What it means in practice
Though it outlines various options in the paper, the UK government betrays UK Cabinet divisions by not settling on the single model it prefers. The final arrangements will need to deal with politically sensitive matters including state aid rules for industry, non-tariff trade barriers disguised as regulations, security cooperation, and the rights of EU citizens in the UK.
This leaves the UK government with a lot to do in order to prepare for March 2019. It will need to ensure that on that date UK and EU businesses, consumers, citizens, government departments and agencies have the necessary certainty over such matters as legal status, rights and obligations. Providing such predictability means the UK will need to seek a transition period of some kind.
Whether this position paper will help diplomatically in the Brexit negotiations hangs on what the rest of the EU thinks. So far, the reception has been frosty, in large part because the EU wants to be discussing the exit deal and not a new relationship. Some have seen this and other position papers as a late attempt by the UK to do some strategic thinking about Brexit. Others, including the German newspaper Die Welt, make the acerbic observation that proposals involving minimal change to the relationship appear more more like a plan to join the EU than leave it.
In any event, the UK hopes to make some headway by using the dispute resolution mechanisms the EU already operates through EFTA, the EEA and trade deals as a precedent. And by acknowledging the idea of some role for the ECJ, the UK has diluted the red line May set down of cutting it out completely.
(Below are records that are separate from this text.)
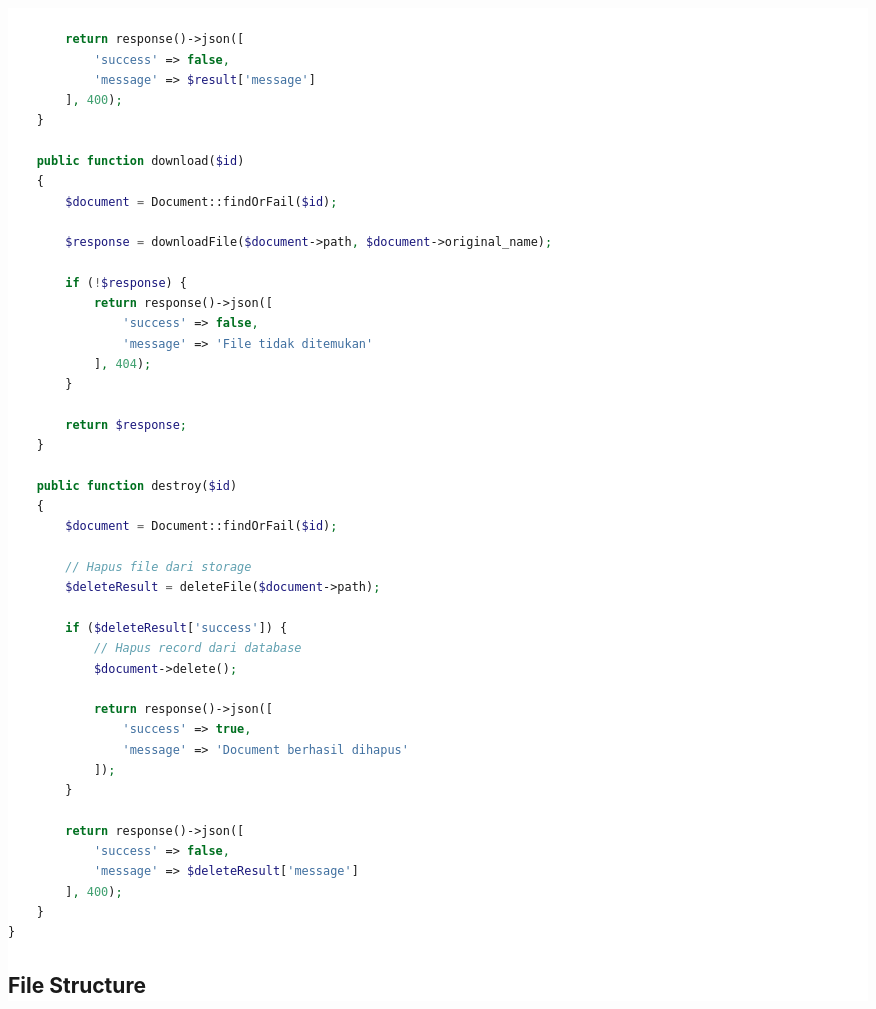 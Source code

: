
 ```php

        return response()->json([
            'success' => false,
            'message' => $result['message']
        ], 400);
    }

    public function download($id)
    {
        $document = Document::findOrFail($id);
        
        $response = downloadFile($document->path, $document->original_name);
        
        if (!$response) {
            return response()->json([
                'success' => false,
                'message' => 'File tidak ditemukan'
            ], 404);
        }

        return $response;
    }

    public function destroy($id)
    {
        $document = Document::findOrFail($id);
        
        // Hapus file dari storage
        $deleteResult = deleteFile($document->path);
        
        if ($deleteResult['success']) {
            // Hapus record dari database
            $document->delete();
            
            return response()->json([
                'success' => true,
                'message' => 'Document berhasil dihapus'
            ]);
        }

        return response()->json([
            'success' => false,
            'message' => $deleteResult['message']
        ], 400);
    }
}
```

## File Structure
While that will come as a relief to many in Brussels, the UK’s domestic political debate still conveys the impression that the country can forge a sort of ‘one European economic space, two systems’ approach for itself.
Not only does this rely on the questionable assumption that the EU will agree to such a deal, it also overlooks that for the EU Brexit is not just about the UK. A new UK-EU arrangement would have major implications for EFTA and the EEA, thus shaping the EU’s relationships with the rest of non-EU Europe. Indeed, for the EU, Brexit has never been as all consuming as it is for Britain. It is rather one aspect of a changing EU in a changing Europe where the future of the Eurozone and Schengen weigh more heavily on decision-makers minds.
That the UK Government has overlooked the views of the rest of the EU is because this paper is more about winning a battle within UK government and the governing Conservative party over how to face the practical realities of defining and implementing Brexit. It may be that Eurosceptic Conservative ministers and backbenchers can accept a role for the ECJ, at least in the short-term. How sustainable this will be in the longer-run remains to be seen. A lot will rest on what happens when the first dispute arises where the UK loses. Might Eurosceptics try to pass legislation to override the new procedure? How the EU reacts to such manoeuvres will have a decisive effect on the future EU-UK relationship.